━━ Provided records ━━

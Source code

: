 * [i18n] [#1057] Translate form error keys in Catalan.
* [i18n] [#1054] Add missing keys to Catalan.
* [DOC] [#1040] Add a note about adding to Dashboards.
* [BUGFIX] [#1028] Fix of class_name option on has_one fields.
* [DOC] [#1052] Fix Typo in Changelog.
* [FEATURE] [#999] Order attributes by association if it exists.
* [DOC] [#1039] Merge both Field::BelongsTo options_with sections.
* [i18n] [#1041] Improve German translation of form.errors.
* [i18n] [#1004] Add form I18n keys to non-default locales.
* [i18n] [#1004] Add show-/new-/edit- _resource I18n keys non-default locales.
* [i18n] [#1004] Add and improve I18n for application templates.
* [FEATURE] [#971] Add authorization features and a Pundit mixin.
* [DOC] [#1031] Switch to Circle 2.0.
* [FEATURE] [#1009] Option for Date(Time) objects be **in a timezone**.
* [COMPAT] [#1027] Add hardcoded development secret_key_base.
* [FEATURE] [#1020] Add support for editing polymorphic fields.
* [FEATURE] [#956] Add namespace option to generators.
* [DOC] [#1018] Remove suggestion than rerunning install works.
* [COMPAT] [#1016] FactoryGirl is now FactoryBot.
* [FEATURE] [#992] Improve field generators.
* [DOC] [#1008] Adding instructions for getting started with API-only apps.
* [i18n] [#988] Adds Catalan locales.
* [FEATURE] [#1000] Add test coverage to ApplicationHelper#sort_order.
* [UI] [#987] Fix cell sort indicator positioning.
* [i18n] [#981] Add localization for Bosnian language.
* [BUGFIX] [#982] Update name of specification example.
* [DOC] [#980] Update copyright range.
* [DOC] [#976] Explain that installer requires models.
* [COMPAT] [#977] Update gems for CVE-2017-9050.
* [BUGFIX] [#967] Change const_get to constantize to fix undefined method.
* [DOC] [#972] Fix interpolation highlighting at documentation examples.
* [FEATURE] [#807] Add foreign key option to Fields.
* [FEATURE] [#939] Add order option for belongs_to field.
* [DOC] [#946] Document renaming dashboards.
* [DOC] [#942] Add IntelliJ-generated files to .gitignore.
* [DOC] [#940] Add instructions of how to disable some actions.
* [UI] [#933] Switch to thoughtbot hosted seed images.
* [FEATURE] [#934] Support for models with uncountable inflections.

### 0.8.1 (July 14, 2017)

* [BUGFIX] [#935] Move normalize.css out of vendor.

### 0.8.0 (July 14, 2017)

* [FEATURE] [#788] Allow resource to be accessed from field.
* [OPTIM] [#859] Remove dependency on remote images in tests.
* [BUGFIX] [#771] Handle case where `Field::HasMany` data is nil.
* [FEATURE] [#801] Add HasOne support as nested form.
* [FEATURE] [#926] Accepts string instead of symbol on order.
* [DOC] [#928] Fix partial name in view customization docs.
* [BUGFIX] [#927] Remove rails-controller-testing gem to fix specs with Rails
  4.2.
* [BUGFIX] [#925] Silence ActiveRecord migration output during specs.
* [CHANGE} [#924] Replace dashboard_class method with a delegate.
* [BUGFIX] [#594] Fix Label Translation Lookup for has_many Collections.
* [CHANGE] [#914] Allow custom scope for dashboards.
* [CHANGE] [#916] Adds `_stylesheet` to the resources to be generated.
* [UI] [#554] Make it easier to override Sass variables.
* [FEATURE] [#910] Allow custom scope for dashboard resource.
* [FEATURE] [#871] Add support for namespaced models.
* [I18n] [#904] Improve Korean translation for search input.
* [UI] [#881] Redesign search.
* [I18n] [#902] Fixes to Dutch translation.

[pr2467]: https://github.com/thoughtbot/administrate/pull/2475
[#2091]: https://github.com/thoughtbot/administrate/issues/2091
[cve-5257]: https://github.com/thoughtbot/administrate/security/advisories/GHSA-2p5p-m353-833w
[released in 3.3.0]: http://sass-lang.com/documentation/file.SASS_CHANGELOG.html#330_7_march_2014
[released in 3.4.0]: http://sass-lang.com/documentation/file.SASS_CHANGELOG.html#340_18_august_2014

━━━

#### [Exercise details]
Reproduce the lines of the entries above from the one with "adding to Dashboards." to the one with "hosted seed images.", both included, exactly and without any other line.

#### [Response to this task]
* [DOC] [#1040] Add a note about adding to Dashboards.
* [BUGFIX] [#1028] Fix of class_name option on has_one fields.
* [DOC] [#1052] Fix Typo in Changelog.
* [FEATURE] [#999] Order attributes by association if it exists.
* [DOC] [#1039] Merge both Field::BelongsTo options_with sections.
* [i18n] [#1041] Improve German translation of form.errors.
* [i18n] [#1004] Add form I18n keys to non-default locales.
* [i18n] [#1004] Add show-/new-/edit- _resource I18n keys non-default locales.
* [i18n] [#1004] Add and improve I18n for application templates.
* [FEATURE] [#971] Add authorization features and a Pundit mixin.
* [DOC] [#1031] Switch to Circle 2.0.
* [FEATURE] [#1009] Option for Date(Time) objects be **in a timezone**.
* [COMPAT] [#1027] Add hardcoded development secret_key_base.
* [FEATURE] [#1020] Add support for editing polymorphic fields.
* [FEATURE] [#956] Add namespace option to generators.
* [DOC] [#1018] Remove suggestion than rerunning install works.
* [COMPAT] [#1016] FactoryGirl is now FactoryBot.
* [FEATURE] [#992] Improve field generators.
* [DOC] [#1008] Adding instructions for getting started with API-only apps.
* [i18n] [#988] Adds Catalan locales.
* [FEATURE] [#1000] Add test coverage to ApplicationHelper#sort_order.
* [UI] [#987] Fix cell sort indicator positioning.
* [i18n] [#981] Add localization for Bosnian language.
* [BUGFIX] [#982] Update name of specification example.
* [DOC] [#980] Update copyright range.
* [DOC] [#976] Explain that installer requires models.
* [COMPAT] [#977] Update gems for CVE-2017-9050.
* [BUGFIX] [#967] Change const_get to constantize to fix undefined method.
* [DOC] [#972] Fix interpolation highlighting at documentation examples.
* [FEATURE] [#807] Add foreign key option to Fields.
* [FEATURE] [#939] Add order option for belongs_to field.
* [DOC] [#946] Document renaming dashboards.
* [DOC] [#942] Add IntelliJ-generated files to .gitignore.
* [DOC] [#940] Add instructions of how to disable some actions.
* [UI] [#933] Switch to thoughtbot hosted seed images.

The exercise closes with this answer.